At the time, you may be amused to note, I assumed that the reason the guards let me through the open gate was because literally the previous day I had ripped a stallion’s soul out of his corpse and showed it off in a room full of the city’s rich and powerful. In fact, the reason the guards let me through was because the gardens and most of the ground floor of the palace were open to the public most weekdays, barring major restricted events like diplomatic meetings with foreign governments. Still, since I didn’t actually talk to the guards (and to be fair to my assumption, they did glance at me nervously, only to look quickly away when I met their gazes), I might well have been right regardless.

When I passed the gardens’ hedge maze, whose walls were made the more beautiful and the more interesting by interweaving flowering plants in the trellises that guided the growth of the hedges to form the walls, I plucked a purple hydrangea flower that reminded me of Gale, much as the lilac I had chosen on my last visit. It tucked nicely into the lapel of my jacket, and though the gently toned flower clashed with the utter black and the harsh red lining, I hardly cared what it looked like to anypony else; it was the thought that mattered. Finally passing the wall of the hedge maze, I came upon a statue of Hurricane and the divine sisters; I scowled at the marble expression on Celestia’s face, so benevolently joining the older soldier in their return to equine society, and wondered if perhaps she was just as cruel a would-be god as her sister, merely playing a longer game than Luna. Still, the point of the statue was not to stand and talk to stones, but to mark the hidden entrance to a private grotto.

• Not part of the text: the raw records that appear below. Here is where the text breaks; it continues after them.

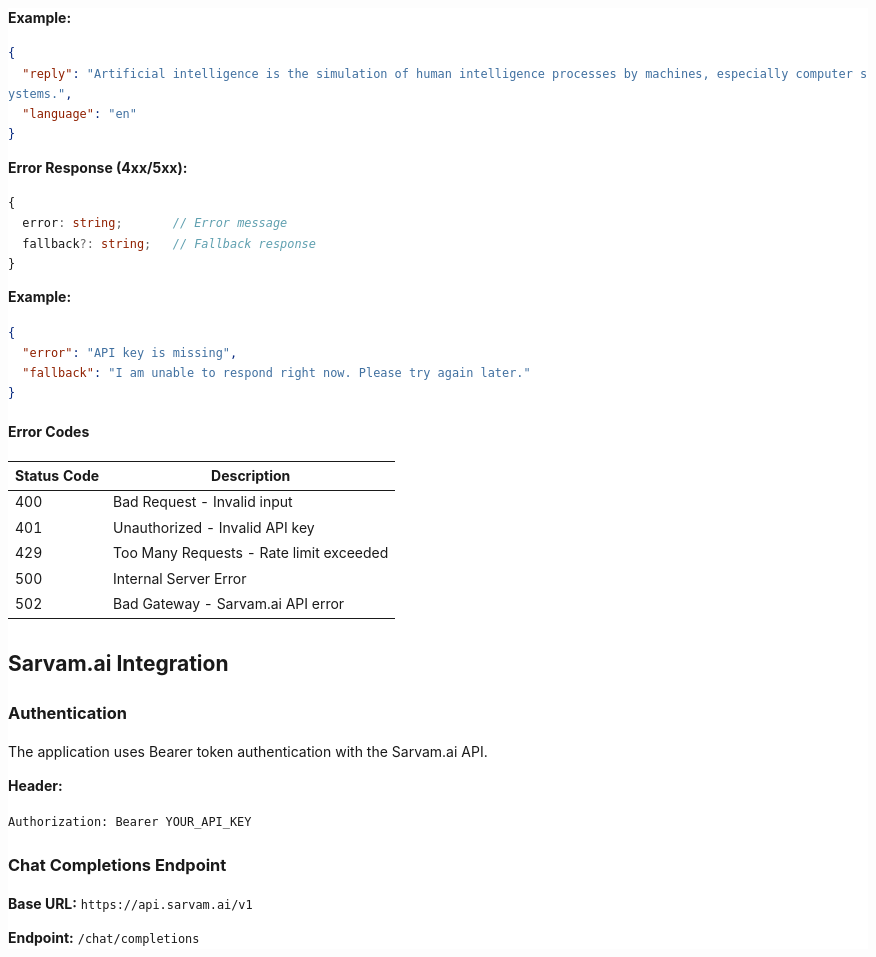 **Example:**
```json
{
  "reply": "Artificial intelligence is the simulation of human intelligence processes by machines, especially computer systems.",
  "language": "en"
}
```

**Error Response (4xx/5xx):**
```typescript
{
  error: string;       // Error message
  fallback?: string;   // Fallback response
}
```

**Example:**
```json
{
  "error": "API key is missing",
  "fallback": "I am unable to respond right now. Please try again later."
}
```

#### Error Codes

| Status Code | Description |
|-------------|-------------|
| 400 | Bad Request - Invalid input |
| 401 | Unauthorized - Invalid API key |
| 429 | Too Many Requests - Rate limit exceeded |
| 500 | Internal Server Error |
| 502 | Bad Gateway - Sarvam.ai API error |

## Sarvam.ai Integration

### Authentication

The application uses Bearer token authentication with the Sarvam.ai API.

**Header:**
```
Authorization: Bearer YOUR_API_KEY
```

### Chat Completions Endpoint

**Base URL:** `https://api.sarvam.ai/v1`

**Endpoint:** `/chat/completions`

The rose bush behind the statue, already growing up to entangle Celestia’s legs, was a thorny problem, at least until I remembered that Star Swirl had enchanted my jacket for my fight with Wintershimmer. If the garment could stop a blade, it could no doubt withstand a few flowery thorns. That, at least, would spare me the need to use more of my magic. And indeed, it worked; the fabric held like steel armor, letting me brush aside the branches of the bush with my foreleg and slip through into a quiet place, filled with gentle birdsong and the bubbling of water.

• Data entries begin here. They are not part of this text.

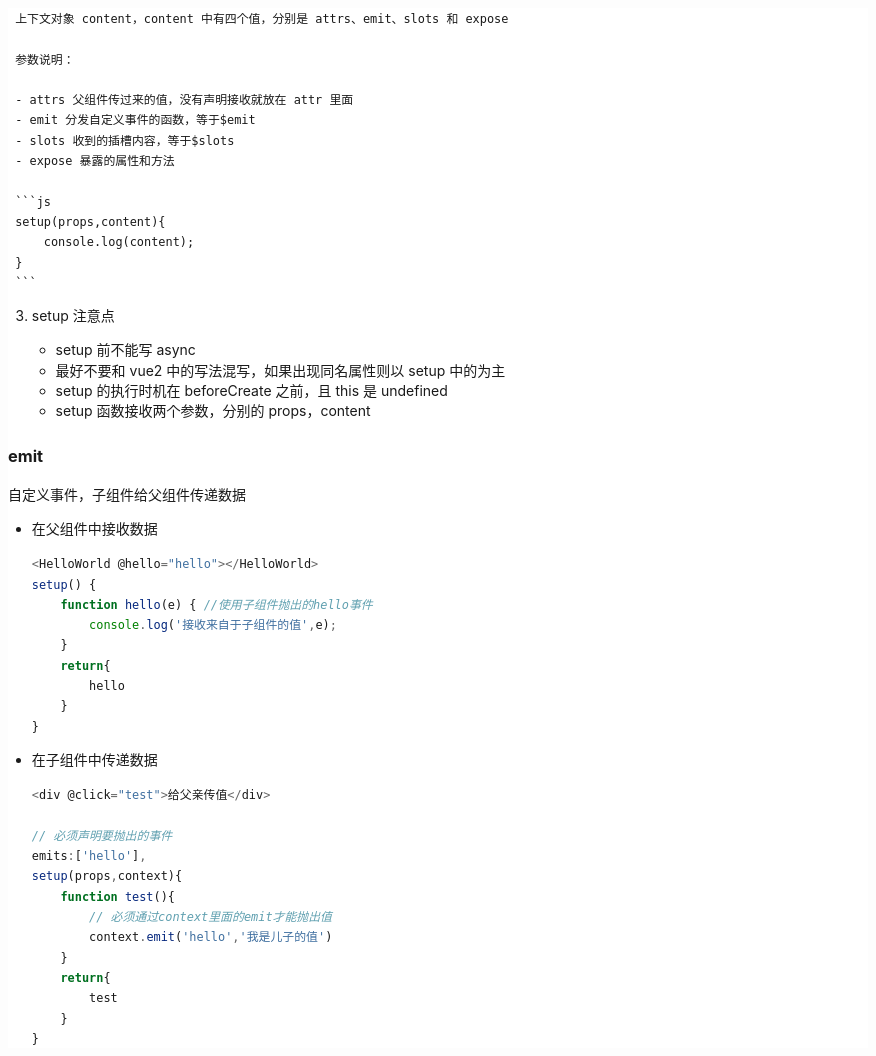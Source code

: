      上下文对象 content，content 中有四个值，分别是 attrs、emit、slots 和 expose

     参数说明：

     - attrs 父组件传过来的值，没有声明接收就放在 attr 里面
     - emit 分发自定义事件的函数，等于$emit
     - slots 收到的插槽内容，等于$slots
     - expose 暴露的属性和方法

     ```js
     setup(props,content){
         console.log(content);
     }
     ```

3. setup 注意点

   - setup 前不能写 async
   - 最好不要和 vue2 中的写法混写，如果出现同名属性则以 setup 中的为主
   - setup 的执行时机在 beforeCreate 之前，且 this 是 undefined
   - setup 函数接收两个参数，分别的 props，content

### emit

自定义事件，子组件给父组件传递数据

- 在父组件中接收数据

  ```js
  <HelloWorld @hello="hello"></HelloWorld>
  setup() {
      function hello(e) { //使用子组件抛出的hello事件
          console.log('接收来自于子组件的值',e);
      }
      return{
          hello
      }
  }
  ```

- 在子组件中传递数据

  ```js
  <div @click="test">给父亲传值</div>

  // 必须声明要抛出的事件
  emits:['hello'],
  setup(props,context){
      function test(){
          // 必须通过context里面的emit才能抛出值
          context.emit('hello','我是儿子的值')
      }
      return{
          test
      }
  }
  ```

Though I wished for her presence, Gale was nowhere to be found—not that I had expected her. She was off becoming Queen, or being recognized, or whatever little else I could say I knew about the system at the time.

I walked up to the little pond in the grotto, lowered myself to sit, and then laid down fully on my belly, even resting my chin on one of the wide stones beside the water. And there, not to put too fine a point on the issue, I fumed for the better part of the afternoon.